━━━━━ INPUT DATA

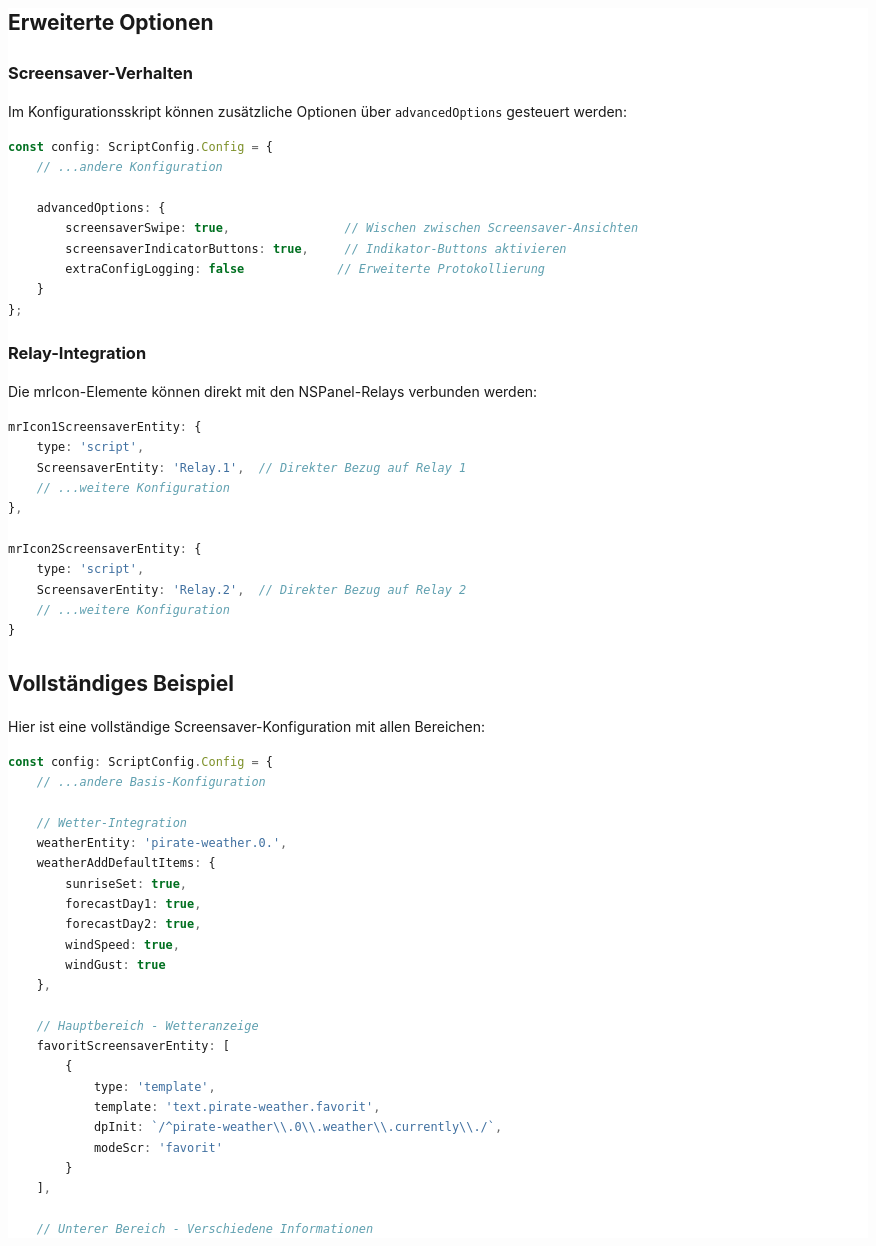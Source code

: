 ## Erweiterte Optionen

### Screensaver-Verhalten

Im Konfigurationsskript können zusätzliche Optionen über `advancedOptions` gesteuert werden:

```typescript
const config: ScriptConfig.Config = {
    // ...andere Konfiguration
    
    advancedOptions: {
        screensaverSwipe: true,                // Wischen zwischen Screensaver-Ansichten
        screensaverIndicatorButtons: true,     // Indikator-Buttons aktivieren
        extraConfigLogging: false             // Erweiterte Protokollierung
    }
};
```

### Relay-Integration

Die mrIcon-Elemente können direkt mit den NSPanel-Relays verbunden werden:

```typescript
mrIcon1ScreensaverEntity: {
    type: 'script',
    ScreensaverEntity: 'Relay.1',  // Direkter Bezug auf Relay 1
    // ...weitere Konfiguration
},

mrIcon2ScreensaverEntity: {
    type: 'script',
    ScreensaverEntity: 'Relay.2',  // Direkter Bezug auf Relay 2
    // ...weitere Konfiguration
}
```

## Vollständiges Beispiel

Hier ist eine vollständige Screensaver-Konfiguration mit allen Bereichen:

```typescript
const config: ScriptConfig.Config = {
    // ...andere Basis-Konfiguration
    
    // Wetter-Integration
    weatherEntity: 'pirate-weather.0.',
    weatherAddDefaultItems: {
        sunriseSet: true,
        forecastDay1: true,
        forecastDay2: true,
        windSpeed: true,
        windGust: true
    },
    
    // Hauptbereich - Wetteranzeige
    favoritScreensaverEntity: [
        {
            type: 'template',
            template: 'text.pirate-weather.favorit',
            dpInit: `/^pirate-weather\\.0\\.weather\\.currently\\./`,
            modeScr: 'favorit'
        }
    ],
    
    // Unterer Bereich - Verschiedene Informationen
```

━━━━━━━━━━

Give the count of lines in the listing above that hold the word "werden", and say nothing else.

-- TASK OUTPUT --
2